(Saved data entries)
-- Opening Marker --
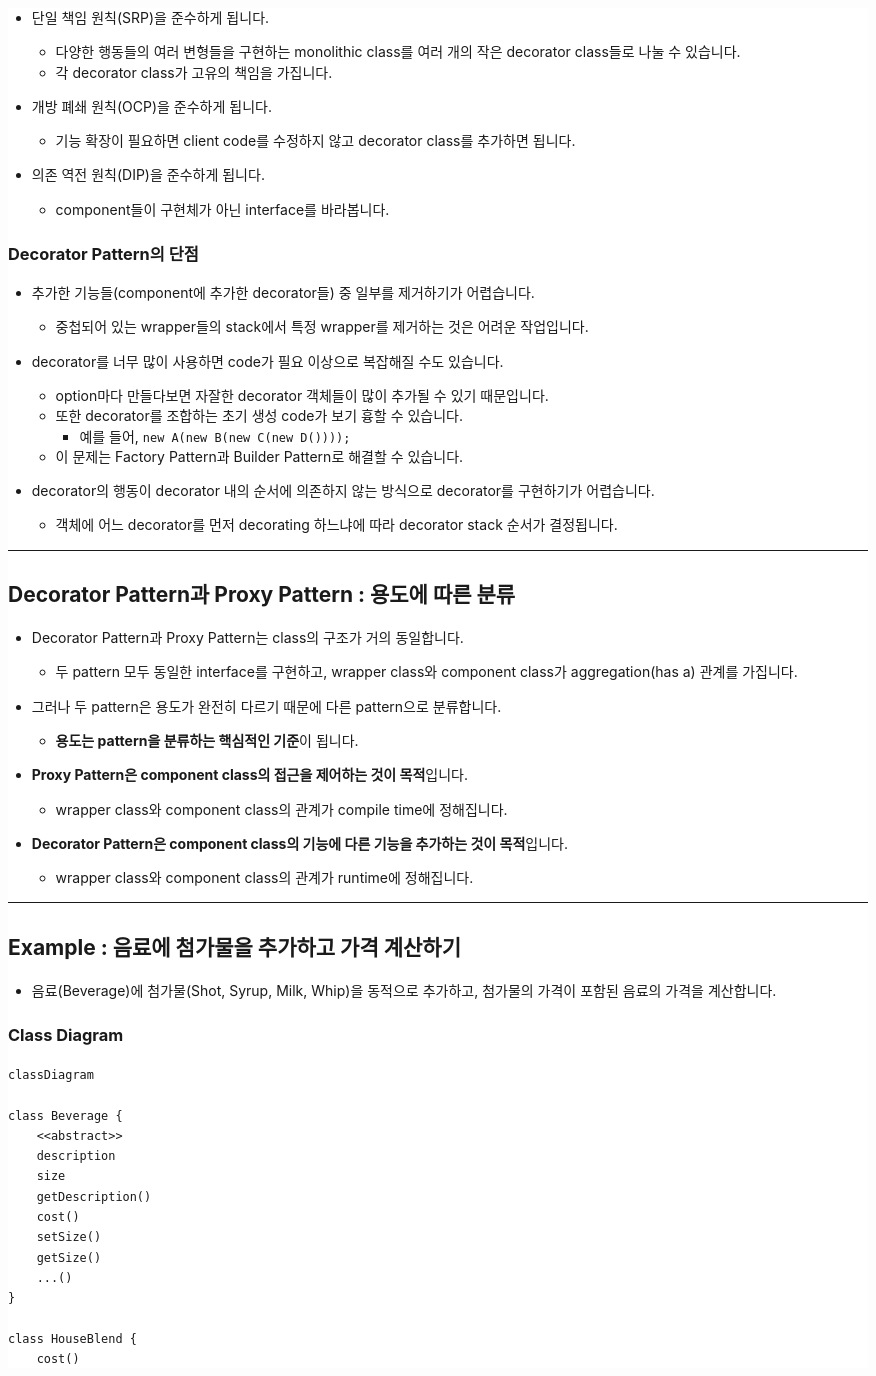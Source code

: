 - 단일 책임 원칙(SRP)을 준수하게 됩니다.
    - 다양한 행동들의 여러 변형들을 구현하는 monolithic class를 여러 개의 작은 decorator class들로 나눌 수 있습니다.
    - 각 decorator class가 고유의 책임을 가집니다.

- 개방 폐쇄 원칙(OCP)을 준수하게 됩니다.
    - 기능 확장이 필요하면 client code를 수정하지 않고 decorator class를 추가하면 됩니다.

- 의존 역전 원칙(DIP)을 준수하게 됩니다.
    - component들이 구현체가 아닌 interface를 바라봅니다.


### Decorator Pattern의 단점

- 추가한 기능들(component에 추가한 decorator들) 중 일부를 제거하기가 어렵습니다.
    - 중첩되어 있는 wrapper들의 stack에서 특정 wrapper를 제거하는 것은 어려운 작업입니다.

- decorator를 너무 많이 사용하면 code가 필요 이상으로 복잡해질 수도 있습니다.
    - option마다 만들다보면 자잘한 decorator 객체들이 많이 추가될 수 있기 때문입니다.
    - 또한 decorator를 조합하는 초기 생성 code가 보기 흉할 수 있습니다.
        - 예를 들어, `new A(new B(new C(new D())));`
    - 이 문제는 Factory Pattern과 Builder Pattern로 해결할 수 있습니다.

- decorator의 행동이 decorator 내의 순서에 의존하지 않는 방식으로 decorator를 구현하기가 어렵습니다.
    - 객체에 어느 decorator를 먼저 decorating 하느냐에 따라 decorator stack 순서가 결정됩니다.


---


## Decorator Pattern과 Proxy Pattern : 용도에 따른 분류

- Decorator Pattern과 Proxy Pattern는 class의 구조가 거의 동일합니다.
    - 두 pattern 모두 동일한 interface를 구현하고, wrapper class와 component class가 aggregation(has a) 관계를 가집니다.

- 그러나 두 pattern은 용도가 완전히 다르기 때문에 다른 pattern으로 분류합니다.
    - **용도는 pattern을 분류하는 핵심적인 기준**이 됩니다.

- **Proxy Pattern은 component class의 접근을 제어하는 것이 목적**입니다.
    - wrapper class와 component class의 관계가 compile time에 정해집니다.

- **Decorator Pattern은 component class의 기능에 다른 기능을 추가하는 것이 목적**입니다.
    - wrapper class와 component class의 관계가 runtime에 정해집니다.


---


## Example : 음료에 첨가물을 추가하고 가격 계산하기

- 음료(Beverage)에 첨가물(Shot, Syrup, Milk, Whip)을 동적으로 추가하고, 첨가물의 가격이 포함된 음료의 가격을 계산합니다.


### Class Diagram

```mermaid
classDiagram

class Beverage {
    <<abstract>>
    description
    size
    getDescription()
    cost()
    setSize()
    getSize()
    ...()
}

class HouseBlend {
    cost()
```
-- Closing Marker --
ACTIVITY
Write out the records above exactly. Begin with the first line, end with the line holding "- 의존 역전 원칙(DIP)을 준수하게 됩니다.", and drop the pictures.

SOLUTION FOR THIS TASK
Source code

: - 단일 책임 원칙(SRP)을 준수하게 됩니다.
    - 다양한 행동들의 여러 변형들을 구현하는 monolithic class를 여러 개의 작은 decorator class들로 나눌 수 있습니다.
    - 각 decorator class가 고유의 책임을 가집니다.

- 개방 폐쇄 원칙(OCP)을 준수하게 됩니다.
    - 기능 확장이 필요하면 client code를 수정하지 않고 decorator class를 추가하면 됩니다.

- 의존 역전 원칙(DIP)을 준수하게 됩니다.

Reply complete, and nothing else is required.